Long-Term Incentive. The Company provides
long-term incentive opportunities under the Verizon
Long-Term Incentive Plan. These long-term incentives
may include non-qualified stock options, incentive stock
options, performance stock units, restricted stock grants
and stock appreciation rights. For 2004, long-term incentive
compensation consisted of a mix of performance stock
units and non-qualified stock options. This mix closely
aligns the interests of the Company’s senior management
group with the interests of its shareholders because
of the focus on external performance measures, stock
price and relative total shareholder return. The amount
of the long-term incentive award granted to a particular
employee is generally based on the recipient’s
actual base salary multiplied by a percentage applicable
to the recipient’s compensation band level. The
percentage is determined based on the level of responsibilities
of a particular job and on comparable positions within
industry peer group companies.
In 2004, 60% of an employee’s long-term incentive
compensation opportunity was granted in the form of
Performance Stock Units. Performance stock units represent
shares of Verizon stock that may become payable in cash
after the completion of a three-year performance cycle.

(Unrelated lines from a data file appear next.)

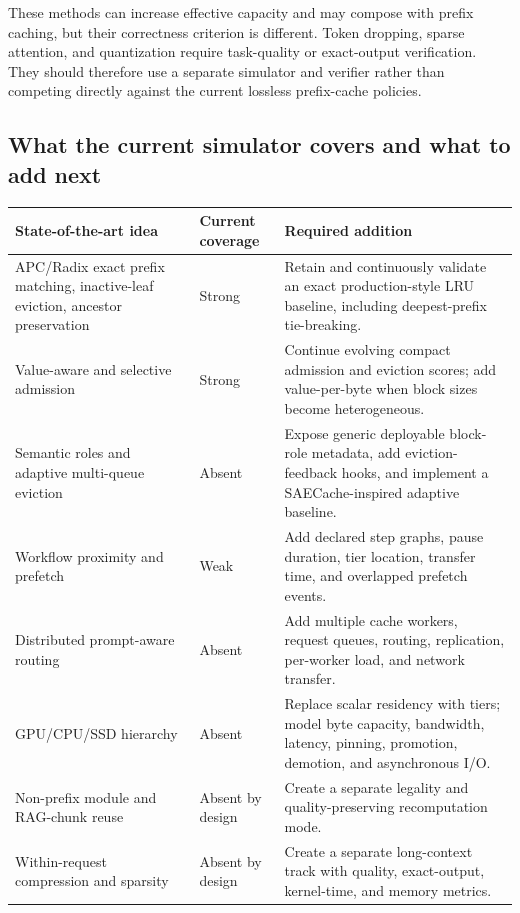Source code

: \documentclass[11pt]{article}
\begin{document}
These methods can increase effective capacity and may compose with prefix caching, but
their correctness criterion is different.  Token dropping, sparse attention, and
quantization require task-quality or exact-output verification.  They should therefore
use a separate simulator and verifier rather than competing directly against the current
lossless prefix-cache policies.

\subsection{What the current simulator covers and what to add next}

\begin{longtable}{>{\raggedright\arraybackslash}p{}
                  >{\raggedright\arraybackslash}p{}
                  >{\raggedright\arraybackslash}p{}}
\toprule
\textbf{State-of-the-art idea} & \textbf{Current coverage} &
\textbf{Required addition} \\
\midrule
\endhead
APC/Radix exact prefix matching, inactive-leaf eviction, ancestor preservation &
Strong &
Retain and continuously validate an exact production-style LRU baseline, including
deepest-prefix tie-breaking. \\
Value-aware and selective admission &
Strong &
Continue evolving compact admission and eviction scores; add value-per-byte when block
sizes become heterogeneous. \\
Semantic roles and adaptive multi-queue eviction &
Absent &
Expose generic deployable block-role metadata, add eviction-feedback hooks, and
implement a SAECache-inspired adaptive baseline. \\
Workflow proximity and prefetch &
Weak &
Add declared step graphs, pause duration, tier location, transfer time, and overlapped
prefetch events. \\
Distributed prompt-aware routing &
Absent &
Add multiple cache workers, request queues, routing, replication, per-worker load, and
network transfer. \\
GPU/CPU/SSD hierarchy &
Absent &
Replace scalar residency with tiers; model byte capacity, bandwidth, latency, pinning,
promotion, demotion, and asynchronous I/O. \\
Non-prefix module and RAG-chunk reuse &
Absent by design &
Create a separate legality and quality-preserving recomputation mode. \\
Within-request compression and sparsity &
Absent by design &
Create a separate long-context track with quality, exact-output, kernel-time, and memory
metrics. \\
\bottomrule
\end{longtable}
\end{document}
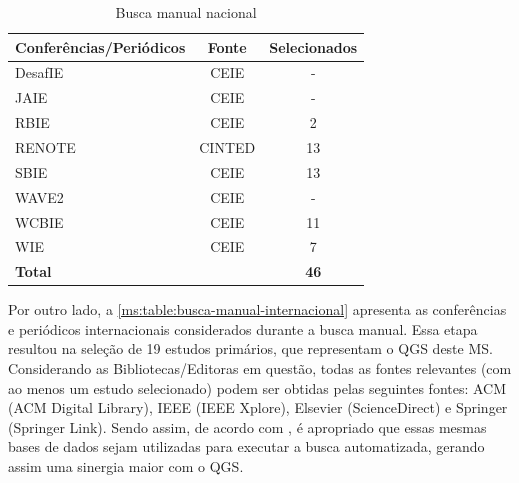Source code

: \begin{table}[htbp]
\centering
\caption{Busca manual nacional}
\label{ms:table:busca-manual-nacional}
\begin{tabular}{lcc}
\hline
\textbf{Conferências/Periódicos} & \textbf{Fonte} & \textbf{Selecionados} \\ \hline
DesafIE                          & CEIE           & -                     \\
JAIE                             & CEIE           & -                     \\
RBIE                             & CEIE           & 2                     \\
RENOTE                           & CINTED         & 13                    \\
SBIE                             & CEIE           & 13                    \\
WAVE2                            & CEIE           & -                     \\
WCBIE                            & CEIE           & 11                    \\
WIE                              & CEIE           & 7                     \\
\multicolumn{2}{l}{\textbf{Total}}                & \textbf{46}           \\ \hline
\end{tabular}
\fautor
\end{table}

Por outro lado, a \autoref{ms:table:busca-manual-internacional} apresenta as conferências e periódicos internacionais considerados durante a busca manual. Essa etapa resultou na seleção de 19 estudos primários, que representam o QGS deste MS. Considerando as Bibliotecas/Editoras em questão, todas as fontes relevantes (com ao menos um estudo selecionado) podem ser obtidas pelas seguintes fontes: ACM (ACM Digital Library), IEEE (IEEE Xplore), Elsevier (ScienceDirect) e Springer (Springer Link). Sendo assim, de acordo com , é apropriado que essas mesmas bases de dados sejam utilizadas para executar a busca automatizada, gerando assim uma sinergia maior com o QGS.

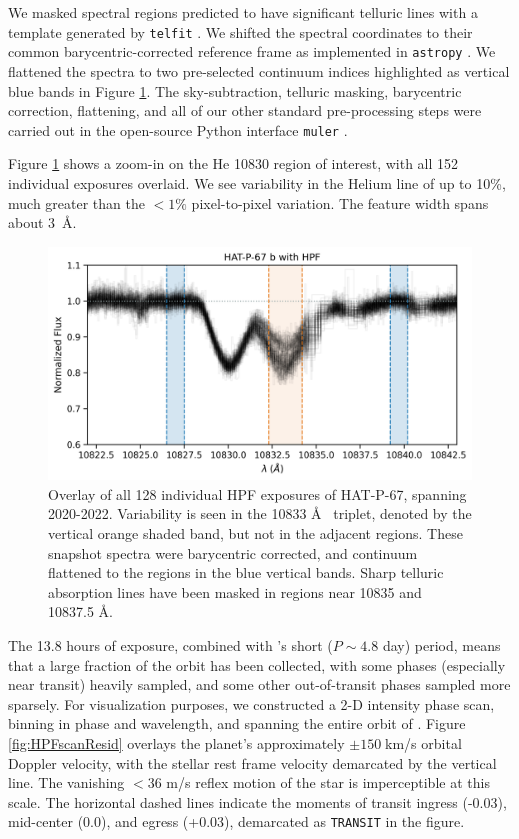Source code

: \documentclass[twocolumn]{aastex631}
\begin{document}
We masked spectral regions predicted to have significant telluric lines with a template generated by \texttt{telfit} \citep{2014AJ....148...53G}.  We shifted the spectral coordinates to their common barycentric-corrected reference frame \citep{2014PASP..126..838W} as implemented in \texttt{astropy} \citep{2013A&A...558A..33A,2018AJ....156..123A,2022ApJ...935..167A}.  We flattened the spectra to two pre-selected continuum indices highlighted as vertical blue bands in Figure \ref{fig:HPFheliumOverview}.  The sky-subtraction, telluric masking, barycentric correction, flattening, and all of our other standard pre-processing steps were carried out in the open-source Python interface \texttt{muler} \citep{2022JOSS....7.4302G}.

Figure \ref{fig:HPFheliumOverview} shows a zoom-in on the He 10830 region of interest, with all 152 individual exposures overlaid.  We see variability in the Helium line of up to 10\%, much greater than the $<1\%$ pixel-to-pixel variation.  The feature width spans about 3~\AA.

\begin{figure}
    \includegraphics[width=\linewidth]{figures/HAT_P_67b_He_spectrum.png}
    \caption{Overlay of all 128 individual HPF exposures of HAT-P-67, spanning 2020-2022. Variability is seen in the  10833 \AA~ triplet, denoted by the vertical orange shaded band, but not in the adjacent regions.  These snapshot spectra were barycentric corrected, and continuum flattened to the regions in the blue vertical bands.  Sharp telluric absorption lines have been masked in regions near 10835 and 10837.5 \AA.}
    \label{fig:HPFheliumOverview}
\end{figure}


The 13.8 hours of exposure, combined with 's short ($P\sim4.8$ day) period, means that a large fraction of the orbit has been collected, with some phases (especially near transit) heavily sampled, and some other out-of-transit phases sampled more sparsely. For visualization purposes, we constructed a 2-D intensity phase scan, binning in phase and wavelength, and spanning the entire orbit of .  Figure \ref{fig:HPFscanResid} overlays the planet's approximately $\pm150\;$km/s orbital Doppler velocity, with the stellar rest frame velocity demarcated by the vertical line.  The vanishing $<36$ m/s reflex motion of the star is imperceptible at this scale.  The horizontal dashed lines indicate the moments of transit ingress (-0.03), mid-center (0.0), and egress (+0.03), demarcated as \texttt{TRANSIT} in the figure.
\end{document}

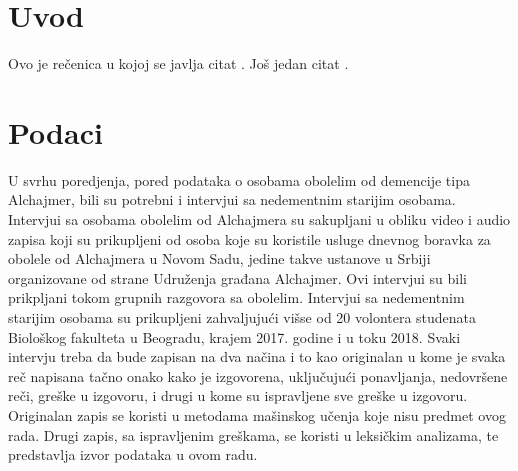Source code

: \documentclass[12pt,oneside]{memoir}
\begin{document}
\frontmatter
\naslovna
\komisija
\apstrakt
\tableofcontents*

\mainmatter

\chapter{Uvod}

Ovo je rečenica u kojoj se javlja citat \cite{PetrovicMikic2015}.
Još jedan citat \cite{GuSh:243}.

\chapter{Podaci}

U svrhu poredjenja, pored podataka o osobama obolelim od demencije tipa Alchajmer, bili su potrebni i intervjui sa nedementnim starijim osobama. Intervjui sa osobama obolelim od Alchajmera su sakupljani u obliku video i audio zapisa koji su prikupljeni od osoba koje su koristile usluge dnevnog boravka za obolele od Alchajmera u Novom Sadu, jedine takve ustanove u Srbiji organizovane od strane Udruženja građana Alchajmer. Ovi intervjui su bili prikpljani tokom grupnih razgovora sa obolelim. Intervjui sa nedementnim starijim osobama su prikupljeni zahvaljujući višse od 20 volontera studenata Biološkog fakulteta u Beogradu, krajem 2017. godine i u toku 2018.
Svaki intervju treba da bude zapisan na dva načina i to kao originalan u kome je svaka reč napisana tačno onako kako je izgovorena, uključujući ponavljanja, nedovršene reči, greške u izgovoru, i drugi u kome su ispravljene sve greške u izgovoru. Originalan zapis se koristi u metodama mašinskog učenja koje nisu predmet ovog rada. Drugi zapis, sa ispravljenim greškama, se koristi u leksičkim analizama, te predstavlja izvor podataka u ovom radu.
\end{document}
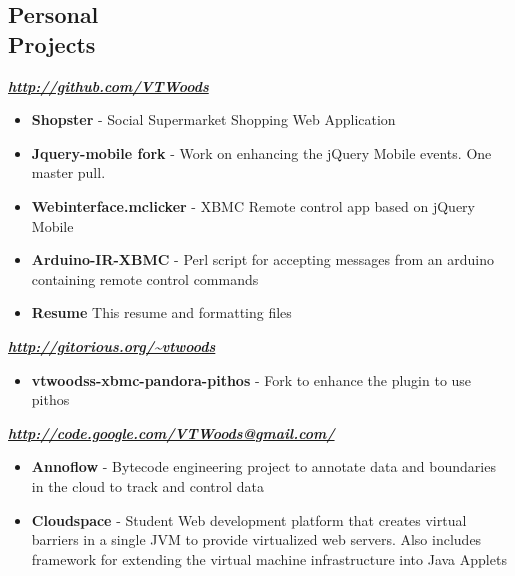 \documentclass[line,margin]{res}
\begin{document}
\begin{resume}
\section{Personal \\ Projects}
\textbf{\emph{\url{http://github.com/VTWoods}}}
\begin{itemize} \itemsep -2pt %
\item \textbf{Shopster} - Social Supermarket Shopping Web Application
\item \textbf{Jquery-mobile fork} - Work on enhancing the jQuery Mobile events. One master pull.
\item \textbf{Webinterface.mclicker} - XBMC Remote control app based on jQuery Mobile 
\item \textbf{Arduino-IR-XBMC} - Perl script for accepting messages from an arduino containing remote control commands
\item \textbf{Resume} This resume and formatting files
\end{itemize}
\textbf{\emph{\url{http://gitorious.org/~vtwoods}}}
\begin{itemize} \itemsep -2pt %
\item \textbf{vtwoodss-xbmc-pandora-pithos} - Fork to enhance the plugin to use pithos
\end{itemize}
\textbf{\emph{\url{http://code.google.com/VTWoods@gmail.com/}}}
\begin{itemize} \itemsep -2pt %
\item \textbf{Annoflow} - Bytecode engineering project to annotate data and boundaries in the cloud to track and control data
\item \textbf{Cloudspace} - Student Web development platform that creates virtual barriers in a single JVM to provide virtualized web servers.  Also includes framework for extending the virtual machine infrastructure into Java Applets
\end{itemize}


\end{resume}
\end{document}
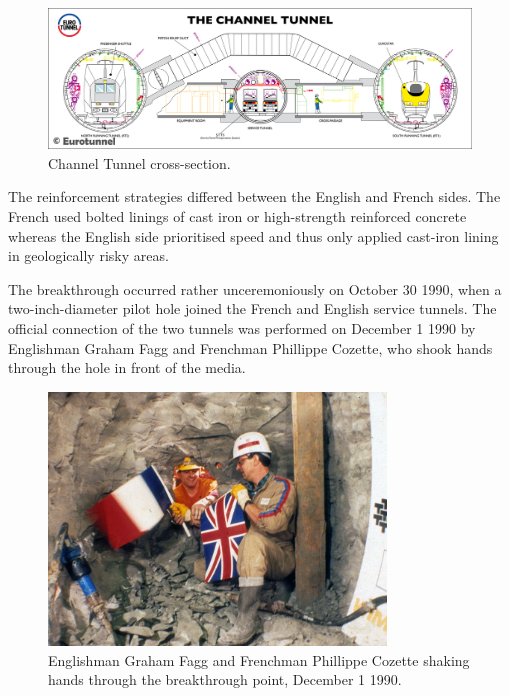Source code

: \documentclass[12pt]{article} %
\begin{document}
\begin{figure}[tp]
  \centering
  \includegraphics[width=\textwidth]{tunnelcross}
  \caption{Channel Tunnel cross-section.}
  \label{fig:cross}
\end{figure}

The reinforcement strategies differed between the English and French sides. The French used bolted linings of cast iron or high-strength reinforced concrete whereas the English side prioritised speed and thus only applied cast-iron lining in geologically risky areas.

The breakthrough occurred rather unceremoniously on October 30 1990, when a two-inch-diameter pilot hole joined the French and English service tunnels. The official connection of the two tunnels was performed on December 1 1990 by Englishman Graham Fagg and Frenchman Phillippe Cozette, who shook hands through the hole in front of the media.

\begin{figure}[tp]
  \centering
  \includegraphics[width=0.8\textwidth]{breakthrough}
  \caption{Englishman Graham Fagg and Frenchman Phillippe Cozette shaking hands through the breakthrough point, December 1 1990.}
  \label{fig:break}
\end{figure}
\end{document}
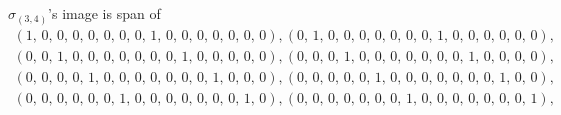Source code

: \documentclass[8pt]{article}\usepackage{amsmath}
\begin{document}
\( \sigma_{(3, 4)}\)'s image is span of   
\begin{align*} \left(1,\,0,\,0,\,0,\,0,\,0,\,0,\,0,\,1,\,0,\,0,\,0,\,0,\,0,\,0,\,0\right) , \left(0,\,1,\,0,\,0,\,0,\,0,\,0,\,0,\,0,\,1,\,0,\,0,\,0,\,0,\,0,\,0\right) , \\ 
 \left(0,\,0,\,1,\,0,\,0,\,0,\,0,\,0,\,0,\,0,\,1,\,0,\,0,\,0,\,0,\,0\right) , \left(0,\,0,\,0,\,1,\,0,\,0,\,0,\,0,\,0,\,0,\,0,\,1,\,0,\,0,\,0,\,0\right) , \\ 
 \left(0,\,0,\,0,\,0,\,1,\,0,\,0,\,0,\,0,\,0,\,0,\,0,\,1,\,0,\,0,\,0\right) , \left(0,\,0,\,0,\,0,\,0,\,1,\,0,\,0,\,0,\,0,\,0,\,0,\,0,\,1,\,0,\,0\right) , \\ 
 \left(0,\,0,\,0,\,0,\,0,\,0,\,1,\,0,\,0,\,0,\,0,\,0,\,0,\,0,\,1,\,0\right) , \left(0,\,0,\,0,\,0,\,0,\,0,\,0,\,1,\,0,\,0,\,0,\,0,\,0,\,0,\,0,\,1\right) , \\ \end{align*}
\end{document}
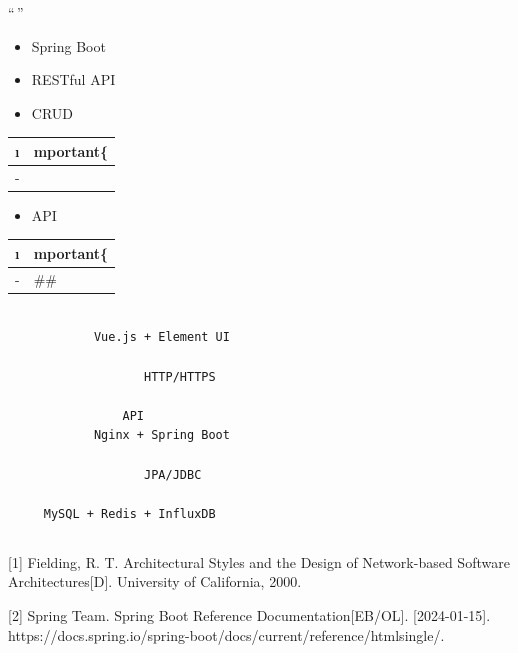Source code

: ``\,''

\important{}

\begin{itemize}
\tightlist
\item
  Spring Boot
\item
  RESTful API
\item
  CRUD
\end{itemize}

\begin{longtable}[]{@{}ll@{}}
\toprule\noalign{}
\i & mportant\{} \\
\midrule\noalign{}
\endhead
\bottomrule\noalign{}
\endlastfoot
- & \important{} \\
\end{longtable}

\begin{itemize}
\tightlist
\item
  API
\end{itemize}

\begin{longtable}[]{@{}ll@{}}
\toprule\noalign{}
\i & mportant\{} \\
\midrule\noalign{}
\endhead
\bottomrule\noalign{}
\endlastfoot
- & \#\# \\
\end{longtable}

\begin{lstlisting}

            Vue.js + Element UI                

                   HTTP/HTTPS

                API                        
            Nginx + Spring Boot                

                   JPA/JDBC

     MySQL + Redis + InfluxDB       

\end{lstlisting}

\hypertarget{section-7}{%
\subsection{}\label{section-7}}

{[}1{]} Fielding, R. T. Architectural Styles and the Design of
Network-based Software Architectures{[}D{]}. University of California,
2000.

{[}2{]} Spring Team. Spring Boot Reference Documentation{[}EB/OL{]}.
{[}2024-01-15{]}.
https://docs.spring.io/spring-boot/docs/current/reference/htmlsingle/.

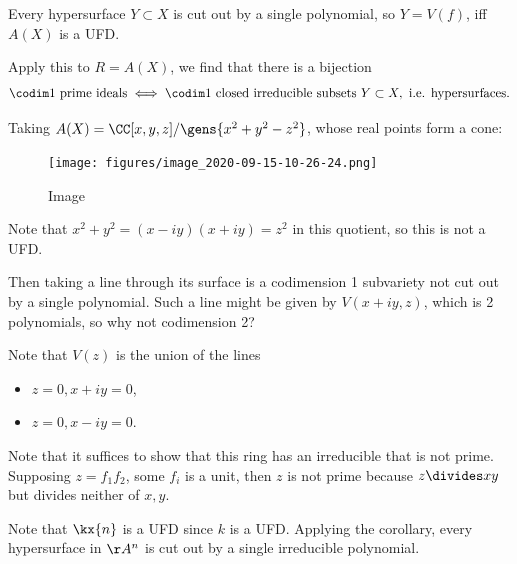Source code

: \begin{corollary}[?]

Every hypersurface \(Y\subset X\) is cut out by a single polynomial, so
\(Y=V(f)\), iff \(A(X)\) is a UFD.

\end{corollary}

\begin{example}

Apply this to \(R=A(X)\), we find that there is a bijection
\begin{align*}  
\codim 1 \text{ prime ideals}
\iff 
\codim 1 \text{ closed irreducible subsets }Y\subset X,\text{ i.e. hypersurfaces}
.\end{align*}

Taking \(A(X) = \CC[x,y,z]/\gens{x^2+y^2-z^2}\), whose real points form
a cone:

\begin{figure}
\centering
\texttt{[image: figures/image\_2020-09-15-10-26-24.png]}
\caption{Image}
\end{figure}

Note that \(x^2 + y^2 = (x-iy)(x+iy) = z^2\) in this quotient, so this
is not a UFD.

Then taking a line through its surface is a codimension 1 subvariety not
cut out by a single polynomial. Such a line might be given by
\(V(x + iy, z)\), which is 2 polynomials, so why not codimension 2?

Note that \(V(z)\) is the union of the lines

\begin{itemize}
\tightlist
\item
  \(z = 0, x + iy= 0\),
\item
  \(z=0, x - iy = 0\).
\end{itemize}

Note that it suffices to show that this ring has an irreducible that is
not prime. Supposing \(z = f_1 f_2\), some \(f_i\) is a unit, then \(z\)
is not prime because \(z\divides xy\) but divides neither of \(x,y\).

\end{example}

\begin{example}

Note that \(\kx{n}\) is a UFD since \(k\) is a UFD. Applying the
corollary, every hypersurface in \(\AA^n\) is cut out by a single
irreducible polynomial.

\end{example}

Actual payment of the performance stock units will be
determined based on Verizon’s Total Shareholder
Return (TSR) relative to the TSR of the companies that
make up the Standard & Poor’s 500 and to the
TSR of Verizon’s telecommunications, broadband,
wireless and cable industry peer group companies. No
performance stock units will be paid unless Verizon’s
relative TSR position meets a specific minimum threshold
percentage at the conclusion of the performance cycle.
The value of the award may increase or decrease based
on Verizon’s relative TSR position compared to
that of the companies in the Standard & Poor’s
500 and the companies in Verizon’s industry peer
group. The value of each performance stock unit is equal
to the fair market value of a share of Verizon’s
common stock on the date of the grant and will change
as the value of Verizon’s common stock changes.
The value of the performance stock units granted to
each of the named executive officers is shown in column
(f) of the Summary Compensation Table.
In 2004, 40% of an employee’s long-term incentive
compensation opportunity was granted in the form of
non-qualified stock options. All stock options are granted
with an exercise price equal to the fair market value
of Verizon’s stock on the date of the grant and
are not transferable during the recipient’s lifetime.
All stock options granted have a term of ten years and
vest in equal installments on the first, second, and
third anniversaries of the grant date. As it did in
2003, Verizon expensed its stock options granted in
2004. Verizon began expensing the fair market value
of stock options granted on or after January 1, 2003.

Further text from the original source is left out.